# tax treatment of an interest free loan?



## m500dpp (Feb 17, 2006)

Any accountants/tax experts on here?

My father is in care and my sister and I are considering selling his property, putting an amount aside to pay for his care and splitting the proceeds as interest free loans which will ultimately be cancelled as our inheritance.

are the tax office likely to view this as a gift and hence levy gift tax?


----------



## DiscoDriver (Oct 27, 2009)

AFAIK there is no such thing as 'gift tax'. Since the loans will form part of your father's estate, they will still be liable to Inheritance Tax on his death (although if his total estate is within £300k or so, it will be within the nil rate band so you won't have anything to pay). Should the money you have put aside to pay for his care prove insufficient, I suspect that the Local Authority will refuse to pay for his care as he (or rather you) will have intentionally reduced the availability of funds to his estate. But if you are prepared to make any top ups required, I don't see this as being a problem. Do you have full power of attourney over your father's current finances?


----------



## organgrinder (Jan 20, 2008)

Largely as DiscoDriver says. The loans are exactly that and would have to be repaid to the estate on your father's death (although offset against the amounts due to you is more likely). Loans will make no difference to any potential tax bill for Inheritance Tax but similarly won't incur any cost now.
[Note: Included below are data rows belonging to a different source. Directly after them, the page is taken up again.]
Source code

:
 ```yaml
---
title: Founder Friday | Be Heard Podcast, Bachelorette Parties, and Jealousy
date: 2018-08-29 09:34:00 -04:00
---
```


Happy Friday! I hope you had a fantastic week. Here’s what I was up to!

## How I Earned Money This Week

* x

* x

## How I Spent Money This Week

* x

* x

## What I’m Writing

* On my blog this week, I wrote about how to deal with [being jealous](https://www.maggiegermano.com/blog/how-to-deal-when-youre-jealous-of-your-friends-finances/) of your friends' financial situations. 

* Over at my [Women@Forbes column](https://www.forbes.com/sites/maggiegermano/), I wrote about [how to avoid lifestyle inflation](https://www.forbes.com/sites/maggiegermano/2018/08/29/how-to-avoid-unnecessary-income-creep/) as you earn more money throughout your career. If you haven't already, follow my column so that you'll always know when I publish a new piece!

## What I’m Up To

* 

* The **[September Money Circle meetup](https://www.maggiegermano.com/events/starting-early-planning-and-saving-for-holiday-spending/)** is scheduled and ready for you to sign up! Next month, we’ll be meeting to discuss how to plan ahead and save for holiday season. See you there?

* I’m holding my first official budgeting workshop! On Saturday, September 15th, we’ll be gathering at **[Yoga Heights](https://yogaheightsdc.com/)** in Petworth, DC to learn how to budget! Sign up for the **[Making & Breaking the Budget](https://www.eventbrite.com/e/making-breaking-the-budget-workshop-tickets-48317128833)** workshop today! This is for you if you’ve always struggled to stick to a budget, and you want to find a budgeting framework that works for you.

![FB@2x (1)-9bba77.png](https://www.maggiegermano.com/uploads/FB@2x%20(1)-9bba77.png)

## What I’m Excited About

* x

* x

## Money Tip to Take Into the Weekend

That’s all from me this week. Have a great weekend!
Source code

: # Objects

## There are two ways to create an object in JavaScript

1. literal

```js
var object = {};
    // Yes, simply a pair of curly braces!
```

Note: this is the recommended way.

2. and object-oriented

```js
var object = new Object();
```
If the amounts paid to you and your sister were gifts then they would be PETs (Potentially Exempt Transfers) which would no longer be treated as part of your father's estate if he survives for 7 years after the gift.
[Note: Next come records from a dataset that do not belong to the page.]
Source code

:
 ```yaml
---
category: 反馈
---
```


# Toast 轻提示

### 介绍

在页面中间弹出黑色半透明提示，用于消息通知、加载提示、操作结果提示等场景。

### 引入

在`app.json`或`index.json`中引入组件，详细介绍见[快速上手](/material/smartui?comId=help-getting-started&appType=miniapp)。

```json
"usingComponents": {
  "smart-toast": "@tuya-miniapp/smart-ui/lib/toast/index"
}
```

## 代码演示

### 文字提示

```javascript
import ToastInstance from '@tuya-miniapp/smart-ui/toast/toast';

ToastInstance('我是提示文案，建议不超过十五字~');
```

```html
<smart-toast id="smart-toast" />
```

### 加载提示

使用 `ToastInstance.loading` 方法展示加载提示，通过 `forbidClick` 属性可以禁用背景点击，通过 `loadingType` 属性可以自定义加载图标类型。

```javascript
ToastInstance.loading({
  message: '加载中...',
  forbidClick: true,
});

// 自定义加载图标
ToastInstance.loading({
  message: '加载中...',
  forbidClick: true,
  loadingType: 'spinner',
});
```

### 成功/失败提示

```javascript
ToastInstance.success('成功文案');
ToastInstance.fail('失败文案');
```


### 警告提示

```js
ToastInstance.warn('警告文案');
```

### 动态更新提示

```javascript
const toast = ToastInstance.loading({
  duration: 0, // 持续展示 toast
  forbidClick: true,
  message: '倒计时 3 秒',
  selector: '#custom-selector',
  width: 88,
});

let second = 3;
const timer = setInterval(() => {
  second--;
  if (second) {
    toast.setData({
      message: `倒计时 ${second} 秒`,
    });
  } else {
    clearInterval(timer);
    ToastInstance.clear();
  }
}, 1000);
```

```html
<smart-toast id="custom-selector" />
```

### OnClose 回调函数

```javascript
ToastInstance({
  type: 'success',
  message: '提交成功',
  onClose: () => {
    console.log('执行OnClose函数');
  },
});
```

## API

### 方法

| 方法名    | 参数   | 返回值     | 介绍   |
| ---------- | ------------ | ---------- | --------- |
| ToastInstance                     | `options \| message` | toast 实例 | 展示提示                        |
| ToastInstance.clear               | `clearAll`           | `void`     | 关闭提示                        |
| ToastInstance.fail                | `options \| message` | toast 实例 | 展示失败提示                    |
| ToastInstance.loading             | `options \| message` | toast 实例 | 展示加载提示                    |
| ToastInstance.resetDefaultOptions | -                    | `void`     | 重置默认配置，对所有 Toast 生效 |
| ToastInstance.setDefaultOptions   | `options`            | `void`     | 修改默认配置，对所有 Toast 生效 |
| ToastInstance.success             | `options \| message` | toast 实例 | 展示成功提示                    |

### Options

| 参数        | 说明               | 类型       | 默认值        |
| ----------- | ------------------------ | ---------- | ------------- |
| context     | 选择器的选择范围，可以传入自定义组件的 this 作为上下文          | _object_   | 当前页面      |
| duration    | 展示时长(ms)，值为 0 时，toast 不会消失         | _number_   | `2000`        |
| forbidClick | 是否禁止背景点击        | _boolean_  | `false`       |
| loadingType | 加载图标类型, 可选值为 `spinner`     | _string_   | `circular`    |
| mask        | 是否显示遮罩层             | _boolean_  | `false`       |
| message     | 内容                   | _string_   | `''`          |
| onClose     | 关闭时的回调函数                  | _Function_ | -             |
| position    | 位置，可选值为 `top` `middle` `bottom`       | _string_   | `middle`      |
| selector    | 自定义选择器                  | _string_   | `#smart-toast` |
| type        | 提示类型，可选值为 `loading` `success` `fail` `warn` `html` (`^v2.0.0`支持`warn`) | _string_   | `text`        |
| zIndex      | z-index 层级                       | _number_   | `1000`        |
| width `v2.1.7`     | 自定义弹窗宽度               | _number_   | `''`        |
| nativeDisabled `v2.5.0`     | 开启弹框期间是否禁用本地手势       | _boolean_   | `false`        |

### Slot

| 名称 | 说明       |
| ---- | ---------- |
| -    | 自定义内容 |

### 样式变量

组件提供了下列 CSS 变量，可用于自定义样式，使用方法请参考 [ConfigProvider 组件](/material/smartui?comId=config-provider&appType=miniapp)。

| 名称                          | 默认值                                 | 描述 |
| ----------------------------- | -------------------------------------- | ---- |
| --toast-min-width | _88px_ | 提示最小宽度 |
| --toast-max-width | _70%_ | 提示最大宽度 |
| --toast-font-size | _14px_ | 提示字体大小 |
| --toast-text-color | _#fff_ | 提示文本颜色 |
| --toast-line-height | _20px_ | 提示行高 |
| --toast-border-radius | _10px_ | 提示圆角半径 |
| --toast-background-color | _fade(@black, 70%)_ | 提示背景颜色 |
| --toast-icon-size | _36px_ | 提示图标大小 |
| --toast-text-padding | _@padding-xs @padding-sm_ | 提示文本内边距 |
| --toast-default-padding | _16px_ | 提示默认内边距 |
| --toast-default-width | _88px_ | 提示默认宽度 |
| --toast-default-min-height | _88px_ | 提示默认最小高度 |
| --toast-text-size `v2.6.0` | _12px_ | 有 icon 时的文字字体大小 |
My main concern would be that taking money as a loan or a gift may not be viewed very favourably unless your father is still deemed to be capable of dealing with his own affairs. If not, as Trustees, you have a legal duty to act in his best interests and handing out interest free loans may not be seen as such: I would speak to a solicitor on this.


----------



## m500dpp (Feb 17, 2006)

Thanks guys pretty much as I thought. I do realise we would be liable for my father's care, there is no intention of getting around this. The revenue site views the loan as exactly that, the value of not charging interest would be treated as a gift, but the amount would be too small to attract tax.
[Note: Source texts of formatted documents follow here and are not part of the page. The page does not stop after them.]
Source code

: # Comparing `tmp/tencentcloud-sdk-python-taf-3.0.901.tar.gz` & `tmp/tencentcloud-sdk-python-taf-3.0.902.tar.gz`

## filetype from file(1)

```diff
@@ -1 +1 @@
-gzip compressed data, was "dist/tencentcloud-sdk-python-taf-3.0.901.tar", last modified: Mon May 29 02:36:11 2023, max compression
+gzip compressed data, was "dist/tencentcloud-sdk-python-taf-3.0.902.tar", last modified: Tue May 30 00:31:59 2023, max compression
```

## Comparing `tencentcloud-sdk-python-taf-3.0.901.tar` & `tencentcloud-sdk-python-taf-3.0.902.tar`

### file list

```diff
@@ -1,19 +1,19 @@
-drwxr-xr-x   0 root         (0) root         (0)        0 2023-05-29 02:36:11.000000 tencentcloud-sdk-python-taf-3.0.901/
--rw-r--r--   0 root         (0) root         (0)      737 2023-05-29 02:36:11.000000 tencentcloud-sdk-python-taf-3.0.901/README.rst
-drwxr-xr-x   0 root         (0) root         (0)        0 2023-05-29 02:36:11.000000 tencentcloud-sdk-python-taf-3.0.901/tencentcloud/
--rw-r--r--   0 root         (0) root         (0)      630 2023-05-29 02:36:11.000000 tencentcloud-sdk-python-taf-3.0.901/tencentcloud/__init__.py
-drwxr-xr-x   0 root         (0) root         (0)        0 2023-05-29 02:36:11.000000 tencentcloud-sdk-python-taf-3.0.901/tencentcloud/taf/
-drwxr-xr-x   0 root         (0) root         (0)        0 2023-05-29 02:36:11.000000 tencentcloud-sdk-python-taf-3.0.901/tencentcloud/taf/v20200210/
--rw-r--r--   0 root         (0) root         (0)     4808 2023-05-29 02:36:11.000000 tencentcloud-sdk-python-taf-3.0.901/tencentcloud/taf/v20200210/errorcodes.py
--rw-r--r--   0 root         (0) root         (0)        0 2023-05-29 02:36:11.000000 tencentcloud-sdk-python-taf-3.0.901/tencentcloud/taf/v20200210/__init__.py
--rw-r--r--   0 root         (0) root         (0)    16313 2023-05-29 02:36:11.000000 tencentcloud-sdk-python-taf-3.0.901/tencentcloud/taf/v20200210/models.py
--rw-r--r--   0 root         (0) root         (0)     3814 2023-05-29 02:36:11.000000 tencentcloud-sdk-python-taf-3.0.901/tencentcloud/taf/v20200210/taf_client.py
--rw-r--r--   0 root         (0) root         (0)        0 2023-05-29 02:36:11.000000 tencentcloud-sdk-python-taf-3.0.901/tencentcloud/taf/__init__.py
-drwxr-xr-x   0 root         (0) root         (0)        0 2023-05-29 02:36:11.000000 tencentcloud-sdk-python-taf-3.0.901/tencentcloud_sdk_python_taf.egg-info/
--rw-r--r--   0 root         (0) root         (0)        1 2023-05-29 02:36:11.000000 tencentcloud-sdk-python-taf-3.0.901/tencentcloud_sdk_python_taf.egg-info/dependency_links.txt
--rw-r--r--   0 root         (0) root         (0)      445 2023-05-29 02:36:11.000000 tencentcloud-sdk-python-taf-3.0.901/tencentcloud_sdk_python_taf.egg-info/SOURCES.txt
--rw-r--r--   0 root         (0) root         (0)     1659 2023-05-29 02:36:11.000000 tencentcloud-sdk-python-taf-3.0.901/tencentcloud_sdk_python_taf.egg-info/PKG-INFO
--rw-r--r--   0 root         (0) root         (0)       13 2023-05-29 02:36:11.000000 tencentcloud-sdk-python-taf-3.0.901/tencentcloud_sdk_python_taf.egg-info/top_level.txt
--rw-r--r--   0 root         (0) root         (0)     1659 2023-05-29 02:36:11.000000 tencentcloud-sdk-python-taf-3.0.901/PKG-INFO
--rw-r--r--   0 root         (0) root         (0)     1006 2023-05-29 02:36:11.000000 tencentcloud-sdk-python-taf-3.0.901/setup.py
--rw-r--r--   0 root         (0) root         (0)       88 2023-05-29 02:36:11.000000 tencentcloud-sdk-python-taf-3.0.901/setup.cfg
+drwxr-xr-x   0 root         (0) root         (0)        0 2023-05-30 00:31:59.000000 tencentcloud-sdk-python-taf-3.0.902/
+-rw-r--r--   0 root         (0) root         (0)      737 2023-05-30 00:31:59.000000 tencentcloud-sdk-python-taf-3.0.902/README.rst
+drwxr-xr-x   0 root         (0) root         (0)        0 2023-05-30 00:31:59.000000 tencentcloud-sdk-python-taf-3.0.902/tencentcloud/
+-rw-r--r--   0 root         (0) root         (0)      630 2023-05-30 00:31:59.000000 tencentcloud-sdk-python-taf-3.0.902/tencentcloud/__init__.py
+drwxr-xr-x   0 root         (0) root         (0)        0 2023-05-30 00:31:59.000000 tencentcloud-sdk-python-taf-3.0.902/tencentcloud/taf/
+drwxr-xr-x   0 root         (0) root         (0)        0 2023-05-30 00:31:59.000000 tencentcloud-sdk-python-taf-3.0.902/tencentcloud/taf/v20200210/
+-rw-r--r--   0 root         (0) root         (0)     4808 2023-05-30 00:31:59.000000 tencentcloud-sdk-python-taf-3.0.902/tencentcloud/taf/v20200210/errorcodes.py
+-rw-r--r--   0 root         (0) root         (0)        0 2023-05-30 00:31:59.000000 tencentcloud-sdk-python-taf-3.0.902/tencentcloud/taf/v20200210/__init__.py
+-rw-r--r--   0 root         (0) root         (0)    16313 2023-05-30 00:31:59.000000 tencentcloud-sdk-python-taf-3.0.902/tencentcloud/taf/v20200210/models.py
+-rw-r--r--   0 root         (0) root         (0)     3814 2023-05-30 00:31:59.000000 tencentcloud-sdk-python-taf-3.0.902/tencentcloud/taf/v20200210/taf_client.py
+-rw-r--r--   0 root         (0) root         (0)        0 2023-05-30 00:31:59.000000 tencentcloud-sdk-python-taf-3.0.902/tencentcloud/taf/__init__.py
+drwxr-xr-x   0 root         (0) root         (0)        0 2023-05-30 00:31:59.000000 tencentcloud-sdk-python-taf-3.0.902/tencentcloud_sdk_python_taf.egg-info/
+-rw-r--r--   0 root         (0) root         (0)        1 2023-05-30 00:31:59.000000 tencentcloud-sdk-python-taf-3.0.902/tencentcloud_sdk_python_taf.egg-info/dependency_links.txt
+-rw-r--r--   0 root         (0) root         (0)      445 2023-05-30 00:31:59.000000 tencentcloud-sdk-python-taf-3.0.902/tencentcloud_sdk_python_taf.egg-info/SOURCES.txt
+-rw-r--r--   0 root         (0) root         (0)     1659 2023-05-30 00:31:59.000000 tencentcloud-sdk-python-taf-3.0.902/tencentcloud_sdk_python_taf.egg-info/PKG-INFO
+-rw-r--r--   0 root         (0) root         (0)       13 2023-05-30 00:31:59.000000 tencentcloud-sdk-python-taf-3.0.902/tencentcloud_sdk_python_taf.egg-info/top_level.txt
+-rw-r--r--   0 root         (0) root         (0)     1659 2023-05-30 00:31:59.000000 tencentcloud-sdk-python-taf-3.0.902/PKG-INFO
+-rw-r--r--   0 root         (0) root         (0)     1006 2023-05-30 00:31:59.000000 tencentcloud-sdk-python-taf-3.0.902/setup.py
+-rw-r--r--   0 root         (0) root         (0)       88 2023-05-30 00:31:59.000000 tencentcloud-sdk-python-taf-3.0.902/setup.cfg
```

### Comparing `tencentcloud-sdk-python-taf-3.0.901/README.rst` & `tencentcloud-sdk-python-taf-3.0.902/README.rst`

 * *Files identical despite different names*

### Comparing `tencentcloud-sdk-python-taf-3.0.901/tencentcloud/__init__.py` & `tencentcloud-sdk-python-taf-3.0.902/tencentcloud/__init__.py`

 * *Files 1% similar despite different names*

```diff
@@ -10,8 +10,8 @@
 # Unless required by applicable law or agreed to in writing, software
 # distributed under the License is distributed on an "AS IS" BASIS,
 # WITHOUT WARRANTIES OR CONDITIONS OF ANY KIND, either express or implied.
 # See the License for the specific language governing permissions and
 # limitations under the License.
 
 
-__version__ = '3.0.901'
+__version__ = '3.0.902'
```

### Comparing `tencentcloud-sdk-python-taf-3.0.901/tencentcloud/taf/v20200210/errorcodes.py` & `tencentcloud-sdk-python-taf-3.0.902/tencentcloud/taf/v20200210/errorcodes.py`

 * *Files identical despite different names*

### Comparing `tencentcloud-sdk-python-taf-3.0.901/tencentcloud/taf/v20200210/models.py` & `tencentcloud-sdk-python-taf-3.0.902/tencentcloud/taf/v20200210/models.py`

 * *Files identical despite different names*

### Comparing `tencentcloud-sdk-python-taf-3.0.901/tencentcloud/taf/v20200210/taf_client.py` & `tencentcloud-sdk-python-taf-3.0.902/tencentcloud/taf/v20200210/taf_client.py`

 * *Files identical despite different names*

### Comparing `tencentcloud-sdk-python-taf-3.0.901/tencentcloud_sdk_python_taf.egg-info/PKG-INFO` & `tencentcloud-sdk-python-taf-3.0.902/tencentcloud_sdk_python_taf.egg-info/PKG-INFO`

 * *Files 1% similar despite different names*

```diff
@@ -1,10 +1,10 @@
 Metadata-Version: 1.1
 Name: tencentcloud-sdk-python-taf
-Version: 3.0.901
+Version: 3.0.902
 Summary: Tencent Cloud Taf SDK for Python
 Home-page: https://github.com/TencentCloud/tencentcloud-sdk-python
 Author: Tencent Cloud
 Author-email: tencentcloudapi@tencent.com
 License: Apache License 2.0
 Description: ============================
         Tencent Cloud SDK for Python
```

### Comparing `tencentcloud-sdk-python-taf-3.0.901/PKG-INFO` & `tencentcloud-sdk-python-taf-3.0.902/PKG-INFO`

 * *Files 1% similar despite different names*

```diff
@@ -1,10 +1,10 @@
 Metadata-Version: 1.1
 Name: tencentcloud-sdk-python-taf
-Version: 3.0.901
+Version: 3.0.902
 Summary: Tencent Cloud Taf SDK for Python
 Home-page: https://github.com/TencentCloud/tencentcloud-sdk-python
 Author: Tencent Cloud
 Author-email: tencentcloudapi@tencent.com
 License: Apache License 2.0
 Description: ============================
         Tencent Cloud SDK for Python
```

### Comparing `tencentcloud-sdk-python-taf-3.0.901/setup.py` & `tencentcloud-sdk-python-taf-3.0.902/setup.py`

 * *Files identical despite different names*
My father is still fully mentally capable, and is happy for us to deal with his affairs in this way.


----------



## organgrinder (Jan 20, 2008)

If your father is still mentally capable of looking after his own affairs then he could just make a gift to you and your sister. In this way there would be a potential to reduce IHT if he survives for 7 years.

If he makes a loan to you then it will still be considered to be part of his estate and he might pay IHT on the amounts depending on the value of his estate.

There is nothing I am aware of which would cause a problem if no iterest was charged on a loan as long as your father gave it to you rather than you giving it to yourself from assets belonging to him, over which you have control.


----------



## joe_0_1 (Apr 7, 2007)

FY2009 has an exemption of £325,000. Anything below this will not be taxed.


----------